*** Begin section ***

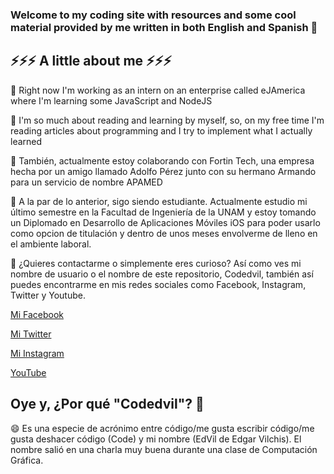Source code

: ### Welcome to my coding site with resources and some cool material provided by me written in both English and Spanish 👋

<!--
**codedvil/codedvil** is a ✨ _special_ ✨ repository because its `README.md` (this file) appears on your GitHub profile.

Here are some ideas to get you started:

- 🔭 I’m currently working on ...
- 🌱 I’m currently learning ...
- 👯 I’m looking to collaborate on ...
- 🤔 I’m looking for help with ...
- 💬 Ask me about ...
- 📫 How to reach me: ...
- 😄 Pronouns: ...
- ⚡ Fun fact: ...
-->

## ⚡⚡⚡ A little about me ⚡⚡⚡

🔭 Right now I'm working as an intern on an enterprise called eJAmerica where I'm learning some JavaScript and NodeJS

🌱 I'm so much about reading and learning by myself, so, on my free time I'm reading articles about programming and I try to implement what I actually learned

👯 También, actualmente estoy colaborando con Fortin Tech, una empresa hecha por un amigo llamado Adolfo Pérez junto con su hermano Armando para un servicio de nombre APAMED

🤔 A la par de lo anterior, sigo siendo estudiante. Actualmente estudio mi último semestre en la Facultad de Ingeniería de la UNAM y estoy tomando un Diplomado en Desarrollo de Aplicaciones Móviles iOS para poder usarlo como opcion de titulación y dentro de unos meses envolverme de lleno en el ambiente laboral.

💬 ¿Quieres contactarme o simplemente eres curioso? Así como ves mi nombre de usuario o el nombre de este repositorio, Codedvil, también así puedes encontrarme en mis redes sociales como Facebook, Instagram, Twitter y Youtube.

[Mi Facebook](https://www.facebook.com/Codedvil)

[Mi Twitter](https://www.twitter.com/codedvil)

[Mi Instagram](https://www.instagram.com/codedvil)

[YouTube](http://www.youtube.com/c/Codedvil)

## Oye y, ¿Por qué "Codedvil"? 🤔

😄 Es una especie de acrónimo entre código/me gusta escribir código/me gusta deshacer código (Code) y mi nombre (EdVil de Edgar Vilchis). El nombre salió en una charla muy buena durante una clase de Computación Gráfica.
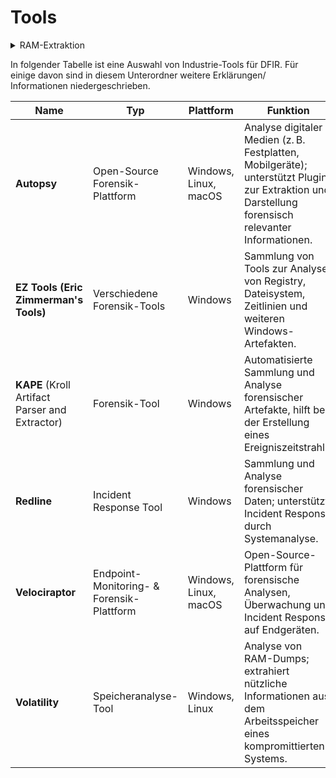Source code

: # Tools

<details>

<summary>RAM-Extraktion</summary>

[https://fireeye.market/apps/211368](https://fireeye.market/apps/211368)

[https://www.exterro.com/ftk-imager](https://www.exterro.com/ftk-imager)

[https://belkasoft.com/ram-capturer](https://belkasoft.com/ram-capturer)

[https://github.com/Velocidex/WinPmem](https://github.com/Velocidex/WinPmem)

[https://github.com/Crypt2Shell/Comae-Toolkit](https://github.com/Crypt2Shell/Comae-Toolkit)

</details>

In folgender Tabelle ist eine Auswahl von Industrie-Tools für DFIR. Für einige davon sind in diesem Unterordner weitere Erklärungen/ Informationen  niedergeschrieben.

<table><thead><tr><th width="189">Name</th><th width="127">Typ</th><th width="106">Plattform</th><th>Funktion</th></tr></thead><tbody><tr><td><strong>Autopsy</strong></td><td>Open-Source Forensik-Plattform</td><td>Windows, Linux, macOS</td><td>Analyse digitaler Medien (z. B. Festplatten, Mobilgeräte); unterstützt Plugins zur Extraktion und Darstellung forensisch relevanter Informationen.</td></tr><tr><td><strong>EZ Tools (Eric Zimmerman's Tools)</strong></td><td>Verschiedene Forensik-Tools</td><td>Windows</td><td>Sammlung von Tools zur Analyse von Registry, Dateisystem, Zeitlinien und weiteren Windows-Artefakten.</td></tr><tr><td><strong>KAPE</strong> (Kroll Artifact Parser and Extractor)</td><td>Forensik-Tool</td><td>Windows</td><td>Automatisierte Sammlung und Analyse forensischer Artefakte, hilft bei der Erstellung eines Ereigniszeitstrahls.</td></tr><tr><td><strong>Redline</strong></td><td>Incident Response Tool</td><td>Windows</td><td>Sammlung und Analyse forensischer Daten; unterstützt Incident Response durch Systemanalyse.</td></tr><tr><td><strong>Velociraptor</strong></td><td>Endpoint-Monitoring- &#x26; Forensik-Plattform</td><td>Windows, Linux, macOS</td><td>Open-Source-Plattform für forensische Analysen, Überwachung und Incident Response auf Endgeräten.</td></tr><tr><td><strong>Volatility</strong></td><td>Speicheranalyse-Tool</td><td>Windows, Linux</td><td>Analyse von RAM-Dumps; extrahiert nützliche Informationen aus dem Arbeitsspeicher eines kompromittierten Systems.</td></tr></tbody></table>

*** End section ***

The problem: Would you please write out, exactly and with no other lines, the stretch of the listing above from the line containing "- 💬 Ask me about ..." through the line containing "[Mi Facebook](https://www.facebook.com/Codedvil)"?

Response area:
- 💬 Ask me about ...
- 📫 How to reach me: ...
- 😄 Pronouns: ...
- ⚡ Fun fact: ...
-->

## ⚡⚡⚡ A little about me ⚡⚡⚡

🔭 Right now I'm working as an intern on an enterprise called eJAmerica where I'm learning some JavaScript and NodeJS

🌱 I'm so much about reading and learning by myself, so, on my free time I'm reading articles about programming and I try to implement what I actually learned

👯 También, actualmente estoy colaborando con Fortin Tech, una empresa hecha por un amigo llamado Adolfo Pérez junto con su hermano Armando para un servicio de nombre APAMED

🤔 A la par de lo anterior, sigo siendo estudiante. Actualmente estudio mi último semestre en la Facultad de Ingeniería de la UNAM y estoy tomando un Diplomado en Desarrollo de Aplicaciones Móviles iOS para poder usarlo como opcion de titulación y dentro de unos meses envolverme de lleno en el ambiente laboral.

💬 ¿Quieres contactarme o simplemente eres curioso? Así como ves mi nombre de usuario o el nombre de este repositorio, Codedvil, también así puedes encontrarme en mis redes sociales como Facebook, Instagram, Twitter y Youtube.

[Mi Facebook](https://www.facebook.com/Codedvil)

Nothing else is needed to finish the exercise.